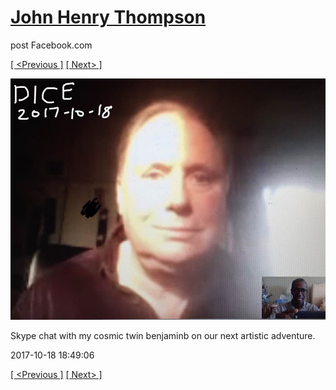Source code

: # [John Henry Thompson](../README.md)
post Facebook.com

[[ <Previous ]](2017-10-22-1.md) [[ Next> ]](2017-10-16-1.md)

[![](../media/2017-10-18/Timeline-Photos-Skype-chat-with-my-cosmic-twin-benjaminb-on-our.jpg)](../README.md)

Skype chat with my cosmic twin benjaminb on our next artistic adventure.

2017-10-18 18:49:06

[[ <Previous ]](2017-10-22-1.md) [[ Next> ]](2017-10-16-1.md)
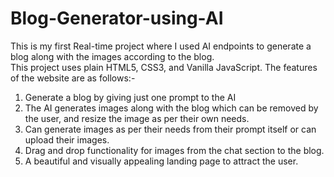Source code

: # Blog-Generator-using-AI
This is my first Real-time project where I used AI endpoints to generate a blog along with the images according to the blog.  
This project uses plain HTML5, CSS3, and Vanilla JavaScript.
The features of the website are as follows:-
  1. Generate a blog by giving just one prompt to the AI
  2. The AI generates images along with the blog which can be removed by the user, and  resize the image as per their own needs.
  3. Can generate images as per their needs from their prompt itself or can upload their images.
  4. Drag and drop functionality for images from the chat section to the blog.
  5. A beautiful and visually appealing landing page to attract the user.
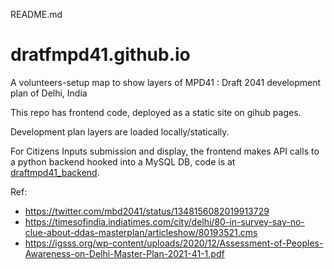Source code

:README.md

# dratfmpd41.github.io

A volunteers-setup map to show layers of MPD41 : Draft 2041 development plan of Delhi, India

This repo has frontend code, deployed as a static site on gihub pages.

Development plan layers are loaded locally/statically. 

For Citizens Inputs submission and display, the frontend makes API calls to a python backend hooked into a MySQL DB, code is at [draftmpd41_backend](https://github.com/draftmpd41/draftmpd41_backend).


Ref: 
- https://twitter.com/mbd2041/status/1348156082019913729
- https://timesofindia.indiatimes.com/city/delhi/80-in-survey-say-no-clue-about-ddas-masterplan/articleshow/80193521.cms
- https://igsss.org/wp-content/uploads/2020/12/Assessment-of-Peoples-Awareness-on-Delhi-Master-Plan-2021-41-1.pdf


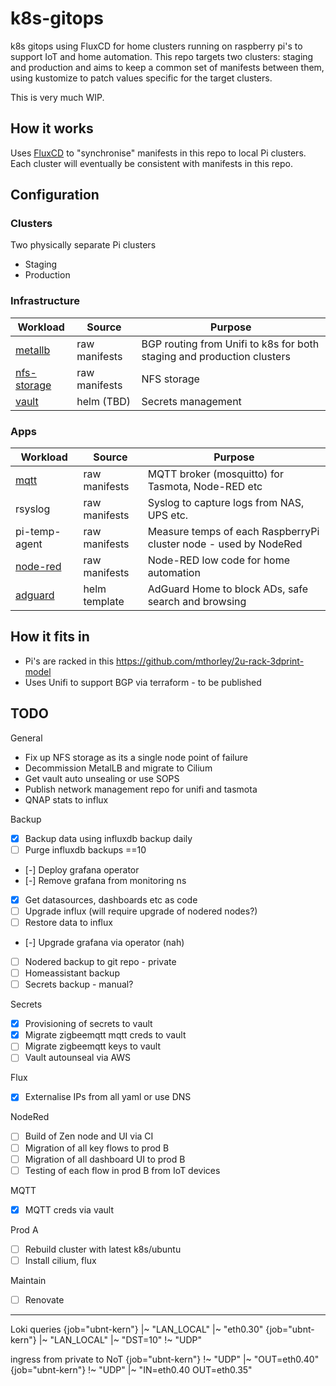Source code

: # k8s-gitops

k8s gitops using FluxCD for home clusters running on raspberry pi's to support IoT and home automation. This repo targets two clusters: staging and production and aims to keep a common set of manifests between them, using kustomize to patch values specific for the target clusters.

This is very much WIP.

## How it works

Uses [FluxCD](https://fluxcd.io/docs/) to "synchronise" manifests in this repo to local Pi clusters. Each cluster will eventually be consistent with manifests in this repo.

## Configuration

### Clusters

Two physically separate Pi clusters

* Staging
* Production

### Infrastructure

| Workload | Source | Purpose |
| -------- | ------ | ------- |
| [metallb](https://metallb.universe.tf/) | raw manifests | BGP routing from Unifi to k8s for both staging and production clusters |
| [nfs-storage](https://github.com/kubernetes-sigs/nfs-subdir-external-provisioner/tree/master/charts/nfs-subdir-external-provisioner) | raw manifests | NFS storage |
| [vault](https://www.vaultproject.io/docs/platform/k8s/helm) | helm (TBD) | Secrets management |
 
### Apps

| Workload | Source | Purpose |
| -------- | ------ | ------- |
| [mqtt](https://mosquitto.org/) | raw manifests | MQTT broker (mosquitto) for Tasmota, Node-RED etc |
| rsyslog | raw manifests | Syslog to capture logs from NAS, UPS etc. |
| pi-temp-agent | raw manifests | Measure temps of each RaspberryPi cluster node - used by NodeRed |
| [node-red](https://nodered.org/) | raw manifests | Node-RED low code for home automation |
| [adguard]() | helm template | AdGuard Home to block ADs, safe search and browsing | 

## How it fits in 

* Pi's are racked in this https://github.com/mthorley/2u-rack-3dprint-model 
* Uses Unifi to support BGP via terraform - to be published

## TODO

General
* Fix up NFS storage as its a single node point of failure
* Decommission MetalLB and migrate to Cilium
* Get vault auto unsealing or use SOPS
* Publish network management repo for unifi and tasmota
* QNAP stats to influx

Backup
 - [x] Backup data using influxdb backup daily
 - [ ] Purge influxdb backups ==10
 - [-] Deploy grafana operator
 - [-] Remove grafana from monitoring ns
 - [x] Get datasources, dashboards etc as code
 - [ ] Upgrade influx (will require upgrade of nodered nodes?)
 - [ ] Restore data to influx
 - [-] Upgrade grafana via operator (nah)
 - [ ] Nodered backup to git repo - private
 - [ ] Homeassistant backup 
 - [ ] Secrets backup - manual? 

Secrets
 - [x] Provisioning of secrets to vault
 - [x] Migrate zigbeemqtt mqtt creds to vault
 - [ ] Migrate zigbeemqtt keys to vault
 - [ ] Vault autounseal via AWS 

Flux
 - [x] Externalise IPs from all yaml or use DNS

NodeRed
 - [ ] Build of Zen node and UI via CI 
 - [ ] Migration of all key flows to prod B
 - [ ] Migration of all dashboard UI to prod B
 - [ ] Testing of each flow in prod B from IoT devices 

MQTT
 - [x] MQTT creds via vault

Prod A
 - [ ] Rebuild cluster with latest k8s/ubuntu
 - [ ] Install cilium, flux

Maintain
 - [ ] Renovate

-------------------------
Loki queries
{job="ubnt-kern"} |~ "LAN_LOCAL" |~ "eth0.30"
{job="ubnt-kern"} |~ "LAN_LOCAL" |~ "DST=10" !~ "UDP"

ingress from private to NoT
{job="ubnt-kern"} !~ "UDP" |~ "OUT=eth0.40"
{job="ubnt-kern"} !~ "UDP" |~ "IN=eth0.40 OUT=eth0.35"
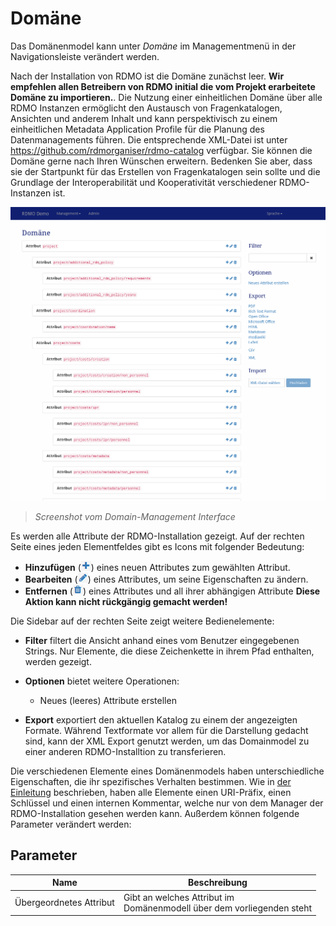# Domäne

Das Domänenmodel kann unter *Domäne* im Managementmenü in der Navigationsleiste verändert werden.

Nach der Installation von RDMO ist die Domäne zunächst leer. **Wir empfehlen allen Betreibern von RDMO initial die vom Projekt erarbeitete Domäne zu importieren.**. Die Nutzung einer einheitlichen Domäne über alle RDMO Instanzen ermöglicht den Austausch von Fragenkatalogen, Ansichten und anderem Inhalt und kann perspektivisch zu einem einheitlichen Metadata Application Profile für die Planung des Datenmanagements führen. Die entsprechende XML-Datei ist unter https://github.com/rdmorganiser/rdmo-catalog verfügbar. Sie können die Domäne gerne nach Ihren Wünschen erweitern. Bedenken Sie aber, dass sie der Startpunkt für das Erstellen von Fragenkatalogen sein sollte und die Grundlage der Interoperabilität und Kooperativität verschiedener RDMO-Instanzen ist.

![](../_static/img/screens/domaene.png)
> *Screenshot vom Domain-Management Interface*

Es werden alle Attribute der RDMO-Installation gezeigt. Auf der rechten Seite eines jeden Elementfeldes gibt es Icons mit folgender Bedeutung:

* **Hinzufügen** (![](../_static/img/icons/add.png)) eines neuen Attributes zum gewählten Attribut.
* **Bearbeiten** (![](../_static/img/icons/update.png)) eines Attributes, um seine Eigenschaften zu ändern.
* **Entfernen** (![](../_static/img/icons/delete.png)) eines Attributes und all ihrer abhängigen Attribute **Diese Aktion kann nicht rückgängig gemacht werden!**

Die Sidebar auf der rechten Seite zeigt weitere Bedienelemente:

* **Filter** filtert die Ansicht anhand eines vom Benutzer eingegebenen Strings. Nur Elemente, die diese Zeichenkette in ihrem Pfad enthalten, werden gezeigt.
* **Optionen** bietet weitere Operationen:

  * Neues (leeres) Attribute erstellen

* **Export** exportiert den aktuellen Katalog zu einem der angezeigten Formate. Während Textformate vor allem für die Darstellung gedacht sind, kann der XML Export genutzt werden, um das Domainmodel zu einer anderen RDMO-Installtion zu transferieren.

Die verschiedenen Elemente eines Domänenmodels haben unterschiedliche Eigenschaften, die ihr spezifisches Verhalten bestimmen. Wie in [der Einleitung](../../index.html) beschrieben, haben alle Elemente einen URI-Präfix, einen Schlüssel und einen internen Kommentar, welche nur von dem Manager der RDMO-Installation gesehen werden kann. Außerdem können folgende Parameter verändert werden:


## Parameter

|Name|Beschreibung|
|-|-|
|Übergeordnetes Attribut|Gibt an welches Attribut im<br>Domänenmodell über dem vorliegenden steht|

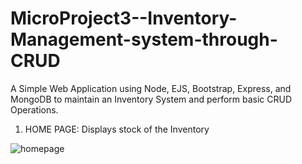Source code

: # MicroProject3--Inventory-Management-system-through-CRUD



A Simple Web Application using Node, EJS, Bootstrap, Express, and MongoDB to maintain an Inventory System and perform basic CRUD Operations.

1. HOME PAGE: Displays stock of the Inventory

![homepage](https://user-images.githubusercontent.com/57093799/116099470-a1e97100-a6c9-11eb-81fc-ddb774a74516.png)


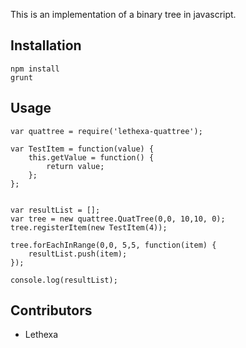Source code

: This is an implementation of a binary tree in javascript.

Installation
------------

	npm install
	grunt

Usage
-----

	var quattree = require('lethexa-quattree');
	
	var TestItem = function(value) {
		this.getValue = function() {
			return value;
		};
	};


	var resultList = [];
	var tree = new quattree.QuatTree(0,0, 10,10, 0);
	tree.registerItem(new TestItem(4));

	tree.forEachInRange(0,0, 5,5, function(item) {
		resultList.push(item);
	});

	console.log(resultList);


Contributors
------------

* Lethexa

TRY IT: Only lines go in the copy, not pictures. Transcribe exactly from the start of the listing through the line containing "This repo has".

EXPECTED OUTPUT:
Source code

: # [John Henry Thompson](../README.md)
post Facebook.com

[[ <Previous ]](2017-10-22-1.md) [[ Next> ]](2017-10-16-1.md)

[![](../media/2017-10-18/Timeline-Photos-Skype-chat-with-my-cosmic-twin-benjaminb-on-our.jpg)](../README.md)

Skype chat with my cosmic twin benjaminb on our next artistic adventure.

2017-10-18 18:49:06

[[ <Previous ]](2017-10-22-1.md) [[ Next> ]](2017-10-16-1.md)
Source code

: # Blog-Generator-using-AI
This is my first Real-time project where I used AI endpoints to generate a blog along with the images according to the blog.  
This project uses plain HTML5, CSS3, and Vanilla JavaScript.
The features of the website are as follows:-
  1. Generate a blog by giving just one prompt to the AI
  2. The AI generates images along with the blog which can be removed by the user, and  resize the image as per their own needs.
  3. Can generate images as per their needs from their prompt itself or can upload their images.
  4. Drag and drop functionality for images from the chat section to the blog.
  5. A beautiful and visually appealing landing page to attract the user.
Source code

:README.md

# dratfmpd41.github.io

A volunteers-setup map to show layers of MPD41 : Draft 2041 development plan of Delhi, India

This repo has frontend code, deployed as a static site on gihub pages.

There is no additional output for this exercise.